Gregg Mast of Clean Energy Economy Minnesota wrote in a commentary in the May 7 News Tribune about “a great economic story in our state: clean-energy job growth” (In Response: “Clean-energy jobs market is actually robust, growing”).

“The fact is,” he claimed, “the number of clean-energy jobs has grown every year since the release of the first Clean Jobs Midwest-Minnesota report in 2016, and these good-paying jobs have been added at a faster pace than the statewide average.”

This might sound like great news, but there is something missing from this celebration. It is something vital. Indeed, from an economic point of view, it is the most vital thing of all: How much energy are these workers actually producing?

Increasing productivity — the ratio of outputs produced to inputs used — is key to economic growth and raising living standards. As economist Paul Krugman put it, “Productivity isn’t everything, but in the long run it is almost everything. A country’s ability to improve its standard of living over time depends almost entirely on its ability to raise its output per worker.” This, of course, goes for states like Minnesota.

Krugman is dead right. The point of economic activity is not simply to pile up inputs like workers, it is to generate output. To raise productivity, with the consequent increase in economic growth and living standards, we need to increase the amount of output each worker produces with a given amount of inputs.

So, how productive are these new clean-energy workers? How much energy does each produce? Sadly, the answer seems to be “not much.”

According to data on electric-power generation by primary energy sources from the Energy Information Administration and figures for employment in each sector from the U.S. Energy and Employment Report, we can see that, in 2017, the 412 workers employed in Minnesota’s natural-gas sector produced an average of 16,281 megawatt hours of electricity each. For coal, the figure was 13,230 megawatt hours produced for each of the 1,722 workers employed in the state.

But for renewable wind and solar, the numbers are far less encouraging. In terms of megawatt hours produced per worker, Minnesota’s wind sector came in a somewhat distant third. Each of the 1,966 workers here generated an average of just 5,665 megawatt hours in 2017. This was just 43 percent of the amount of electricity a Minnesota coal worker produced annually and 35 percent of that produced by a natural-gas worker.

Figure 1: Megawatt hours of electricity generated per worker, 2017

Source: Energy Information Administration and U.S. Energy and Employment Report

For solar, the numbers are even worse. In 2017, each of Minnesota’s 3,800 solar-energy workers produced an average of just 157 megawatt hours. This was just 1.2 percent of the energy produced by a coal worker and only 1 percent of that which a natural-gas worker produced.
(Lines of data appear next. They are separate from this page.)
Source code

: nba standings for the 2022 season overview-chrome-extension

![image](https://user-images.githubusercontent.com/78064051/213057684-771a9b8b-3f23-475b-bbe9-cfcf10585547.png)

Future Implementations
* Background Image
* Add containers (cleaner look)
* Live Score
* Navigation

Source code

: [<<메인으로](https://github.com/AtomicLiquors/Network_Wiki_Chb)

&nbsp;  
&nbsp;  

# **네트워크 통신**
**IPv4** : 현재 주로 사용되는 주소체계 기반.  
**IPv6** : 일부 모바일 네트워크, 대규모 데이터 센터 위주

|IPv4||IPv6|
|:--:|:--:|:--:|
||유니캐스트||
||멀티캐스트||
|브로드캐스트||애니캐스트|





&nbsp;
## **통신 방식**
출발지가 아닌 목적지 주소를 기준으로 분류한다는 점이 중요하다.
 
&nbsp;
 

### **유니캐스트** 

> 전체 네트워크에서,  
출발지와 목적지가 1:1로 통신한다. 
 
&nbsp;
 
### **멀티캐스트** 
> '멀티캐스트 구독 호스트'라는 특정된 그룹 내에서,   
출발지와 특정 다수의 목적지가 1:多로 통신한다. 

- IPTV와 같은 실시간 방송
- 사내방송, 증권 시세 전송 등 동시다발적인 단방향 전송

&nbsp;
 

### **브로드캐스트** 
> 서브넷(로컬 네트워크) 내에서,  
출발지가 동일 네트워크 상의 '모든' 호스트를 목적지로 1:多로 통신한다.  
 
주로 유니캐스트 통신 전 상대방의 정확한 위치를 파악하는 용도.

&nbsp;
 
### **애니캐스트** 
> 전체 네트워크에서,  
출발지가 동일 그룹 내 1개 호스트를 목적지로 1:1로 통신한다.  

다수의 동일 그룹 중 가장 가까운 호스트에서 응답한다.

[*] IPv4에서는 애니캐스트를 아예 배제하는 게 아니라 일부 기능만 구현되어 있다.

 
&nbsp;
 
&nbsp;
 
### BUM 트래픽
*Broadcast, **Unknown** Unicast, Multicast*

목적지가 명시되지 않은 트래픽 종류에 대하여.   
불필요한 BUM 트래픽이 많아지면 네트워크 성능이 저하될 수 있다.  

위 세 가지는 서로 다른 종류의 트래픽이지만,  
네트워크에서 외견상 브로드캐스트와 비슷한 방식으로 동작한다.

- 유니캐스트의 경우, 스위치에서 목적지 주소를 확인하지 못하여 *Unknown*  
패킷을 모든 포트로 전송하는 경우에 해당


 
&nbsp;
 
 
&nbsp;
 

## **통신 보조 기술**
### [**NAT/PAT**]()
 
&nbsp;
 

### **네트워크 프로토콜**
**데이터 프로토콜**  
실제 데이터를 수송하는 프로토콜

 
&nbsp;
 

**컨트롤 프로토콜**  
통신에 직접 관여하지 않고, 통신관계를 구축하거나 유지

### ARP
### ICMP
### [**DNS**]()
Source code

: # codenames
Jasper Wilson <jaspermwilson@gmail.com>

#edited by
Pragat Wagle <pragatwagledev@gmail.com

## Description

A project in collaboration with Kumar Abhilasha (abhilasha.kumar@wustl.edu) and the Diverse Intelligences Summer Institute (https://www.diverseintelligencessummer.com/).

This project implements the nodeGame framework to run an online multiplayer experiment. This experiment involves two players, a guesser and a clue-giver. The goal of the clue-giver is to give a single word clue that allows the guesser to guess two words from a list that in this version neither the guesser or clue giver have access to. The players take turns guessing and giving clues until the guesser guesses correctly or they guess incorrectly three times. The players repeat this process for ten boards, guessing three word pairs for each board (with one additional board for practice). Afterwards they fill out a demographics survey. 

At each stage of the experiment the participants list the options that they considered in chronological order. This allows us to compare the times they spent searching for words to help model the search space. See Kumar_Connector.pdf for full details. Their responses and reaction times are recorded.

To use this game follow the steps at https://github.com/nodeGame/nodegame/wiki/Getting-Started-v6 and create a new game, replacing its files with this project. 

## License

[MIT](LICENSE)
In terms of that vital ratio of outputs (energy generated) to inputs (number of workers), wind energy is a low-productivity sector compared to natural gas and coal. Solar is even worse. Piling more inputs into these sectors when they could be more productive in other sectors lowers productivity and economic welfare. This is certainly not something to be celebrated — from an economic point of view, at least.

Mast and Clean Energy Economy Minnesota need to remember that the point of an energy industry is to generate energy, not to generate jobs. If it was the other way around, we could hire people to stand in front of wind turbines blowing at them to make them turn faster. The effect on energy generation would be practically non-existent, but the effect on employment would be limited only by how many blowers could fit in a field. Clean Energy Economy Minnesota’s jobs numbers would be through the roof. But ask yourself: Would our state be any better off?

John Phelan is an economist at the Center of the American Experiment.